First stop was the PSU. After replacing the poly box caps on the input line I was still no better off, the PSU trips the power out. After a fair amount of testing and head scratching I found the 12v PCB transformer to be blown and was shorted. Its game over for this PSU for now and ill try an alternative source.
So I dug out a micro ATX power supply which had the right voltages and wired it in.
On to the blown capacitor. It was pretty obvious to see and the schematics also showed that this too was on the 12v line.
Replaced that and did a few basic checks before powering up.
The fan started spinning but there was nothing on the screen and the keyboard was unresponsive. Since I wasn’t sure if the keyboard did anything at startup so couldn’t rely on it as a test.
There were however a couple of LEDs on permanently. These were RUN UUT and DISK ACCESS.
Looking at the schematics these were not controlled like the others were. A quick check with the logic probe and pulser revealed a dead 74LS06.
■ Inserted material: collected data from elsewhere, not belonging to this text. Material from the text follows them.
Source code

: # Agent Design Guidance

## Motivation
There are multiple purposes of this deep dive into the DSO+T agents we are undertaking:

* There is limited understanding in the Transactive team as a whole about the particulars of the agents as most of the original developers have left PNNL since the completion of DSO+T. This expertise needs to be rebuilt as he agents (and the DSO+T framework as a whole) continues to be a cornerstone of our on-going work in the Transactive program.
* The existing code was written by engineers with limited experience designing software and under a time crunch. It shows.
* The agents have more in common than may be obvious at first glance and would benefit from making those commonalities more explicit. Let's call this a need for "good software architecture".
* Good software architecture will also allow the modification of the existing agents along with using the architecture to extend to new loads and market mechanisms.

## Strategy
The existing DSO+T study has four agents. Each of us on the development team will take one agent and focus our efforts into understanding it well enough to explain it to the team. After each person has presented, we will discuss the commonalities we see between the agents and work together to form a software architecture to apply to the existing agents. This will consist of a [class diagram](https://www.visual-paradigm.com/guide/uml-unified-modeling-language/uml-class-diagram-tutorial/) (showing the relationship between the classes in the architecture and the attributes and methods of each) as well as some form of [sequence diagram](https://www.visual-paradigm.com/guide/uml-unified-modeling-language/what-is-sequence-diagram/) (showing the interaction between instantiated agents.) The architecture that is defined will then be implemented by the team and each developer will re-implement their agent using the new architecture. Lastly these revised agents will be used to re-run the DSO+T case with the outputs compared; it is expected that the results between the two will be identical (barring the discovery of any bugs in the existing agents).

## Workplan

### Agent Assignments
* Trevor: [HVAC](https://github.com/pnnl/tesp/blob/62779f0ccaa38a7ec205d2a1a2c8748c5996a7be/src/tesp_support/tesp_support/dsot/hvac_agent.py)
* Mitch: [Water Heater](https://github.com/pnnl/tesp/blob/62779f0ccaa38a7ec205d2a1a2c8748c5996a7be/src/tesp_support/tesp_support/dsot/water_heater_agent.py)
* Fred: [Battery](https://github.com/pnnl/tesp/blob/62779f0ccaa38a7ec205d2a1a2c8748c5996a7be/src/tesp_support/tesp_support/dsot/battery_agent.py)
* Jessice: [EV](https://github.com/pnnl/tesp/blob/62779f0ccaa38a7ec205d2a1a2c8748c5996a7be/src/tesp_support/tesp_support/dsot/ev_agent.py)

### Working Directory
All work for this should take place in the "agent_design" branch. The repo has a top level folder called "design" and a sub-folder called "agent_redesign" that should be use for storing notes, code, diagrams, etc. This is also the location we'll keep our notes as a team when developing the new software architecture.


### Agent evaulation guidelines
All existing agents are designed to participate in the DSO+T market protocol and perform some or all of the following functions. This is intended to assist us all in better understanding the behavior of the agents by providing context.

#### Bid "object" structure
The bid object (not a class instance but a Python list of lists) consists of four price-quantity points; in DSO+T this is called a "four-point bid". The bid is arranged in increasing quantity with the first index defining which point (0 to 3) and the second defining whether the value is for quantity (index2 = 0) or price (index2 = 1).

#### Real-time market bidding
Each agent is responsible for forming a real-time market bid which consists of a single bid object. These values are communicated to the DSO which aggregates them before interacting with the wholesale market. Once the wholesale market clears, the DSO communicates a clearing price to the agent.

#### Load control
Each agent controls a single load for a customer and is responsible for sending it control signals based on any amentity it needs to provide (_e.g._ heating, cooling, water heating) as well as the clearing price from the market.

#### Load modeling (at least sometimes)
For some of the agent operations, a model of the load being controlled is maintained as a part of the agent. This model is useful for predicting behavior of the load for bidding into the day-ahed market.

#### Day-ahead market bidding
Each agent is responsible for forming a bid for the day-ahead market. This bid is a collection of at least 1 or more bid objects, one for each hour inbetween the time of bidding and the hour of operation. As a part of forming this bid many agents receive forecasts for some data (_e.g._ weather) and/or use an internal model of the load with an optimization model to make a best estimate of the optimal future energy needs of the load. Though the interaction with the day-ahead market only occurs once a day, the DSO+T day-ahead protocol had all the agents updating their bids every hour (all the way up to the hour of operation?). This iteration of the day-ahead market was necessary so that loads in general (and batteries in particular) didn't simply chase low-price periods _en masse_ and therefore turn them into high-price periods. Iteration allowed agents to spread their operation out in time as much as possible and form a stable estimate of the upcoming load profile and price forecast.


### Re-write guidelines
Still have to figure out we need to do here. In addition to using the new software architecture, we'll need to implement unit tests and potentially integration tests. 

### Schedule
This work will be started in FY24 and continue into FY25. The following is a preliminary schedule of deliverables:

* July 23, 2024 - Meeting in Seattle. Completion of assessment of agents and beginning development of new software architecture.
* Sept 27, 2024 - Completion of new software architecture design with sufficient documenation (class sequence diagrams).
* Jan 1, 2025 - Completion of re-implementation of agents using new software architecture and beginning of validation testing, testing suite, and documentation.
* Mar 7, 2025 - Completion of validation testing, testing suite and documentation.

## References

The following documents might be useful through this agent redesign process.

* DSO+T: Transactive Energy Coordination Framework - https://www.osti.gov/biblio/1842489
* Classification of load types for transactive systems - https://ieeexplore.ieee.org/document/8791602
I replaced this and the lights went off but now I had nothing at all.
I started doing some voltage checks on the keyboard/display PCB and found that all voltages were present except for……… 12v!
Working backwards from the connector I found that although I was feeding 12v into the unit it never got to its destination for the display PCB.
Due to the crosshatch mask on the PCB it is impossible to see any traces on the PCBs so I ran a decent patch wire to the 12v pins and tested again.
At least I know the screen works, I was beginning to worry.
Clearly there are a couple of issues with the display. I started probing around the driver chips at the back on the PCB until I put my probe on one of the output pins and I blew the 125mA fuse that supplies the 70v.
This little mishap led me to find that two of these 5818 driver chips were shorted internally and were outputting 70v on one of their pins. I removed the two offenders and ordered a couple of replacements from eBay.
While I was waiting for the chips to arrive I burned a new 2764 EPROM for the Z8 processor on Andys recommendation.
Today the new driver chips arrived and I soldered them on ready for the big test.
SUCCESS!
Now lets see if we can get this thing to boot.
I used the ancient Teledisk program to copy a new set of discs. As this is a DOS based program I created a bootable USB disc that ran FreeDOS. This all worked perfectly on my modern machine.
Time to do some more testing.
All the menus were working but still need to sort out the ROM upgrades and hopefully find the expansion cards so I can add a hard drive and also use a monitor.
Happy with this so far.
Thanks to Andy for his advice and the actual sale too.